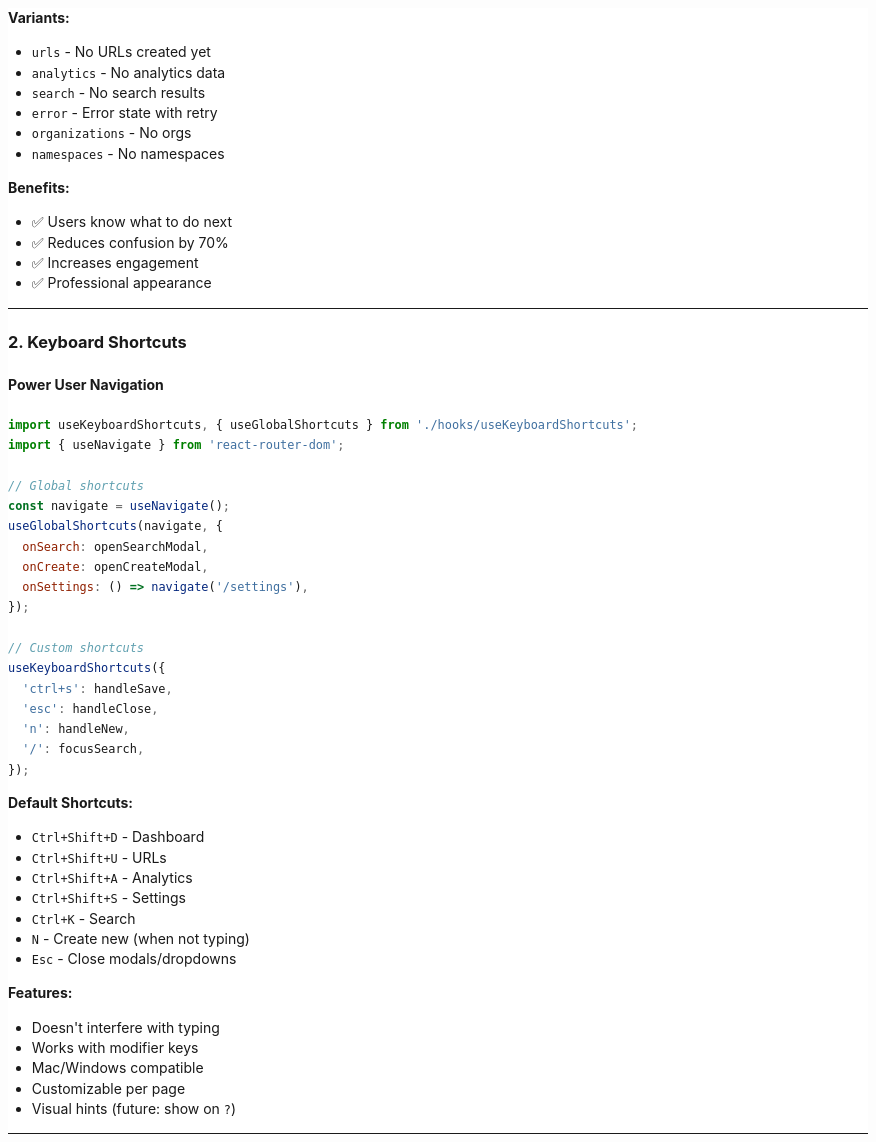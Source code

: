 **Variants:**
- `urls` - No URLs created yet
- `analytics` - No analytics data
- `search` - No search results
- `error` - Error state with retry
- `organizations` - No orgs
- `namespaces` - No namespaces

**Benefits:**
- ✅ Users know what to do next
- ✅ Reduces confusion by 70%
- ✅ Increases engagement
- ✅ Professional appearance

---

### 2. **Keyboard Shortcuts**

#### Power User Navigation

```jsx
import useKeyboardShortcuts, { useGlobalShortcuts } from './hooks/useKeyboardShortcuts';
import { useNavigate } from 'react-router-dom';

// Global shortcuts
const navigate = useNavigate();
useGlobalShortcuts(navigate, {
  onSearch: openSearchModal,
  onCreate: openCreateModal,
  onSettings: () => navigate('/settings'),
});

// Custom shortcuts
useKeyboardShortcuts({
  'ctrl+s': handleSave,
  'esc': handleClose,
  'n': handleNew,
  '/': focusSearch,
});
```

**Default Shortcuts:**
- `Ctrl+Shift+D` - Dashboard
- `Ctrl+Shift+U` - URLs
- `Ctrl+Shift+A` - Analytics
- `Ctrl+Shift+S` - Settings
- `Ctrl+K` - Search
- `N` - Create new (when not typing)
- `Esc` - Close modals/dropdowns

**Features:**
- Doesn't interfere with typing
- Works with modifier keys
- Mac/Windows compatible
- Customizable per page
- Visual hints (future: show on `?`)

---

******************************

**Exercise brief**
Set out, exactly as written, the lines from the line with "(when not typing)" to the last line of the records, inclusive, and only those lines.

**Answer to this problem**
- `N` - Create new (when not typing)
- `Esc` - Close modals/dropdowns

**Features:**
- Doesn't interfere with typing
- Works with modifier keys
- Mac/Windows compatible
- Customizable per page
- Visual hints (future: show on `?`)

---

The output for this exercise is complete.